Categorized | Economics, Personal Finance

Children Must Learn Resource Constraints

Do children today seem a bit out of control? A bit spoiled? From my experience the absolute best thing you can teach your young ones is that we live in a world of finite resources. Once they learn that basic premise they will be forced to learn how to value things in their lives, rank order them, and apply resources accordingly.

One of the supreme disservices parents commit is failing to imbue this premise of reality in their children. Without constraining resources, kids have a tough time understanding value. This becomes a serious problem later in life and decreases their ability to make it in this world on their own.

When it comes down to it the ONLY natural function of a parent is to prepare their offspring to face the world independently. Just look to the animal kingdom to see confirmation of this axiom of nature. Everything else…the love, affection, support, comfort…that’s all nice, but tertiary.

The secret to teaching kids the wisdom that comes from simulating reality is to actually limit your child’s resources. Put him/her/them on a fixed budget, or allowance. You can tie the allowance to work performed or give it for the sole purpose of teaching resource allocation. I am a fan of the former approach – teaching kids that you must earn the means to obtain your values.

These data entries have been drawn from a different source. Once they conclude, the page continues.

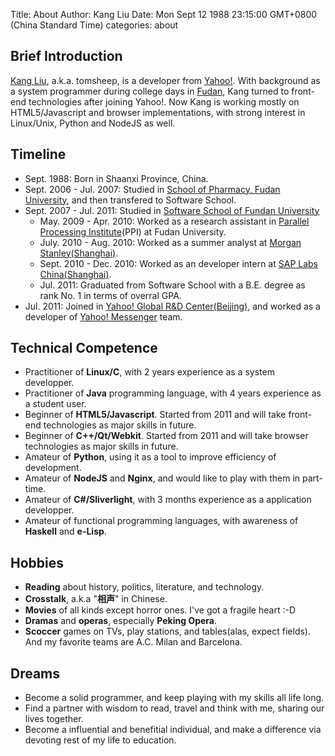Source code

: Title: About
Author: Kang Liu
Date: Mon Sept 12 1988 23:15:00 GMT+0800 (China Standard Time)
categories: about

## Brief Introduction
[Kang Liu][0], a.k.a. tomsheep, is a developer from [Yahoo!][1]. With background as a system programmer during college days in [Fudan][2], Kang turned to front-end technologies after joining Yahoo!. Now Kang is working mostly on HTML5/Javascript and browser implementations, with strong interest in Linux/Unix, Python and NodeJS as well.

## Timeline
* Sept. 1988: Born in Shaanxi Province, China.
* Sept. 2006 - Jul. 2007: Studied in [School of Pharmacy, Fudan University][7], and then transfered to Software School.
* Sept. 2007 - Jul. 2011: Studied in [Software School of Fundan University][2]
    * May. 2009 - Apr. 2010: Worked as a research assistant in [Parallel Processing Institute][3](PPI) at Fudan University.
    * July. 2010 - Aug. 2010: Worked as a summer analyst at [Morgan Stanley(Shanghai)][5].
    * Sept. 2010 - Dec. 2010: Worked as an developer intern at [SAP Labs China(Shanghai)][6].
    * Jul. 2011: Graduated from Software School with a B.E. degree as rank No. 1 in terms of overral GPA.
* Jul. 2011: Joined in [Yahoo! Global R&D Center(Beijing)][1], and worked as a developer of [Yahoo! Messenger][4] team.

## Technical Competence
* Practitioner of **Linux/C**, with 2 years experience as a system developper.
* Practitioner of **Java** programming language, with 4 years experience as a student user.
* Beginner of **HTML5/Javascript**. Started from 2011 and will take front-end technologies as major skills in future.
* Beginner of **C++/Qt/Webkit**. Started from 2011 and will take browser technologies as major skills in future.
* Amateur of **Python**, using it as a tool to improve efficiency of development.
* Amateur of **NodeJS** and **Nginx**, and would like to play with them in part-time.
* Amateur of **C#/Sliverlight**, with 3 months experience as a application developper.
* Amateur of functional programming languages, with awareness of **Haskell** and **e-Lisp**.

## Hobbies
* **Reading** about history, politics, literature, and technology.
* **Crosstalk**, a.k.a "**相声**" in Chinese.
* **Movies** of all kinds except horror ones. I've got a fragile heart :-D
* **Dramas** and **operas**, especially **Peking Opera**.
* **Scoccer** games on TVs, play stations, and tables(alas, expect fields). And my favorite teams are A.C. Milan and Barcelona.

## Dreams
* Become a solid programmer, and keep playing with my skills all life long.
* Find a partner with wisdom to read, travel and think with me, sharing our lives together.
* Become a influential and benefitial individual, and make a difference via devoting rest of my life to education.

[0]: /about
[1]: http://beijing.yahoo.com/ "Yahoo! Global R&D Center-Beijing"
[2]: http://www.software.fudan.edu.cn/ "Software School of Fundan University"
[3]: http://ppi.fudan.edu.cn/ "Parallel Processing Institute"
[4]: http://messenger.yahoo.com/ "Yahoo! Messenger"
[5]: http://www.morganstanley.com/about/offices/china.html "Morgan Stanley in China"
[6]: http://www.sap.com/china/about/saplabs/index.epx "SAP Labs China"
[7]: http://spfdu.fudan.edu.cn/ "School of Pharmacy, Fudan University"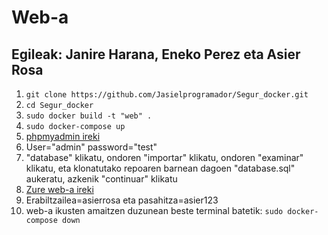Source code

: 
# Web-a

## Egileak: Janire Harana, Eneko Perez eta Asier Rosa

1. `git clone https://github.com/Jasielprogramador/Segur_docker.git`
2. `cd Segur_docker`
3. `sudo docker build -t "web" .`
4. `sudo docker-compose up`
5. [phpmyadmin ireki](http://localhost:8890)
6. User="admin" password="test"
7. "database" klikatu, ondoren "importar" klikatu, ondoren "examinar" klikatu, eta klonatutako repoaren barnean dagoen "database.sql" aukeratu, azkenik "continuar" klikatu
8. [Zure web-a ireki](http://localhost:81)
9. Erabiltzailea=asierrosa eta pasahitza=asier123
10. web-a ikusten amaitzen duzunean beste terminal batetik: `sudo docker-compose down`
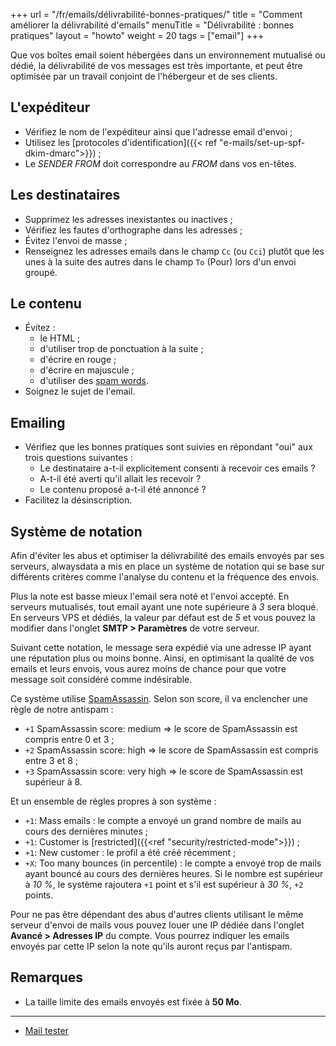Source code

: +++
url = "/fr/emails/délivrabilité-bonnes-pratiques/"
title = "Comment améliorer la délivrabilité d'emails"
menuTitle = "Délivrabilité : bonnes pratiques"
layout = "howto"
weight = 20
tags = ["email"]
+++

Que vos boîtes email soient hébergées dans un environnement mutualisé ou dédié, la délivrabilité de vos messages est très importante, et peut être optimisée par un travail conjoint de l'hébergeur et de ses clients.

## L'expéditeur

- Vérifiez le nom de l'expéditeur ainsi que l'adresse email d'envoi ;
- Utilisez les [protocoles d'identification]({{< ref "e-mails/set-up-spf-dkim-dmarc">}}) ;
- Le _SENDER FROM_ doit correspondre au _FROM_ dans vos en-têtes.

## Les destinataires

- Supprimez les adresses inexistantes ou inactives ;
- Vérifiez les fautes d'orthographe dans les adresses ;
- Évitez l'envoi de masse ;
- Renseignez les adresses emails dans le champ `Cc` (ou `Cci`) plutôt que les unes à la suite des autres dans le champ `To` (Pour) lors d'un envoi groupé.

## Le contenu

- Évitez :
    - le HTML ;
    - d'utiliser trop de ponctuation à la suite ;
    - d'écrire en rouge ;
    - d'écrire en majuscule ;
    - d'utiliser des [spam words](https://www.pme-web.com/wp-content/uploads/2014/08/Emailing-Guide-Ultime-des-Mots-Interdits-PME-Web.pdf).
- Soignez le sujet de l'email.

## Emailing

- Vérifiez que les bonnes pratiques sont suivies en répondant "oui" aux trois questions suivantes :
    - Le destinataire a-t-il explicitement consenti à recevoir ces emails ?
    - A-t-il été averti qu'il allait les recevoir ?
    - Le contenu proposé a-t-il été annoncé ?
- Facilitez la désinscription.


## Système de notation

Afin d'éviter les abus et optimiser la délivrabilité des emails envoyés par ses serveurs, alwaysdata a mis en place un système de notation qui se base sur différents critères comme l'analyse du contenu et la fréquence des envois.

Plus la note est basse mieux l'email sera noté et l'envoi accepté. En serveurs mutualisés, tout email ayant une note supérieure à _3_ sera bloqué. En serveurs VPS et dédiés, la valeur par défaut est de _5_ et vous pouvez la modifier dans l'onglet **SMTP > Paramètres** de votre serveur.

Suivant cette notation, le message sera expédié via une adresse IP ayant une réputation plus ou moins bonne. Ainsi, en optimisant la qualité de vos emails et leurs envois, vous aurez moins de chance pour que votre message soit considéré comme indésirable.

Ce système utilise [SpamAssassin](https://spamassassin.apache.org/). Selon son score, il va enclencher une règle de notre antispam :

- `+1` SpamAssassin score: medium => le score de SpamAssassin est compris entre 0 et 3 ;
- `+2` SpamAssassin score: high => le score de SpamAssassin est compris entre 3 et 8 ;
- `+3` SpamAssassin score: very high => le score de SpamAssassin est supérieur à 8.

Et un ensemble de règles propres à son système :

- `+1`: Mass emails : le compte a envoyé un grand nombre de mails au cours des dernières minutes ;
- `+1`: Customer is [restricted]({{<ref "security/restricted-mode">}}) ;
- `+1`: New customer : le profil a été créé récemment ;
- `+X`: Too many bounces (in percentile) : le compte a envoyé trop de mails ayant bouncé au cours des dernières heures. Si le nombre est supérieur à *10 %*, le système rajoutera `+1` point et s'il est supérieur à *30 %*, `+2` points.

Pour ne pas être dépendant des abus d'autres clients utilisant le même serveur d'envoi de mails vous pouvez louer une IP dédiée dans l'onglet **Avancé > Adresses IP** du compte. Vous pourrez indiquer les emails envoyés par cette IP selon la note qu'ils auront reçus par l'antispam.

## Remarques

- La taille limite des emails envoyés est fixée à **50 Mo**.

---
- [Mail tester](https://www.mail-tester.com/?lang=fr)
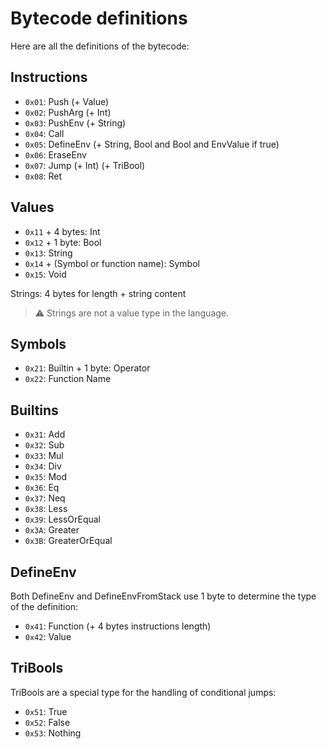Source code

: # Bytecode definitions

Here are all the definitions of the bytecode:

## Instructions

- `0x01`: Push (+ Value)
- `0x02`: PushArg (+ Int)
- `0x03`: PushEnv (+ String)
- `0x04`: Call
- `0x05`: DefineEnv (+ String, Bool and Bool and EnvValue if true)
- `0x06`: EraseEnv
- `0x07`: Jump (+ Int) (+ TriBool)
- `0x08`: Ret

## Values

- `0x11` + 4 bytes: Int
- `0x12` + 1 byte: Bool
- `0x13`: String
- `0x14` + (Symbol or function name): Symbol
- `0x15`: Void

Strings: 4 bytes for length + string content

> :warning: Strings are not a value type in the language.

## Symbols

- `0x21`: Builtin + 1 byte: Operator
- `0x22`: Function Name

## Builtins

- `0x31`: Add
- `0x32`: Sub
- `0x33`: Mul
- `0x34`: Div
- `0x35`: Mod
- `0x36`: Eq
- `0x37`: Neq
- `0x38`: Less
- `0x39`: LessOrEqual
- `0x3A`: Greater
- `0x3B`: GreaterOrEqual

## DefineEnv

Both DefineEnv and DefineEnvFromStack use 1 byte to determine the type of the definition:

- `0x41`: Function (+ 4 bytes instructions length)
- `0x42`: Value

## TriBools

TriBools are a special type for the handling of conditional jumps:

- `0x51`: True
- `0x52`: False
- `0x53`: Nothing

Then…just sit back and wait. Your kids will go about their lives constantly ordering their world in their own way. They will learn that if they blow their allowance on something they don’t truly value they have no option but to wait until their next paycheck to get want they want. They’ll also learn the big concept of deferring present consumption to obtain future value. I still remember the euphoric feeling of learning about interest and making money on money!

The biggest challenge for some parents is to forego the cheap, fleeting comfort of seeing an instant-gratification smile on their child’s face. Be tough and do what is right for them in the long run! Don’t give in to your own weakness for the need to satisfy and feel loved…you’re only cheating your kids out of the tremendous development possibilities that reality affords!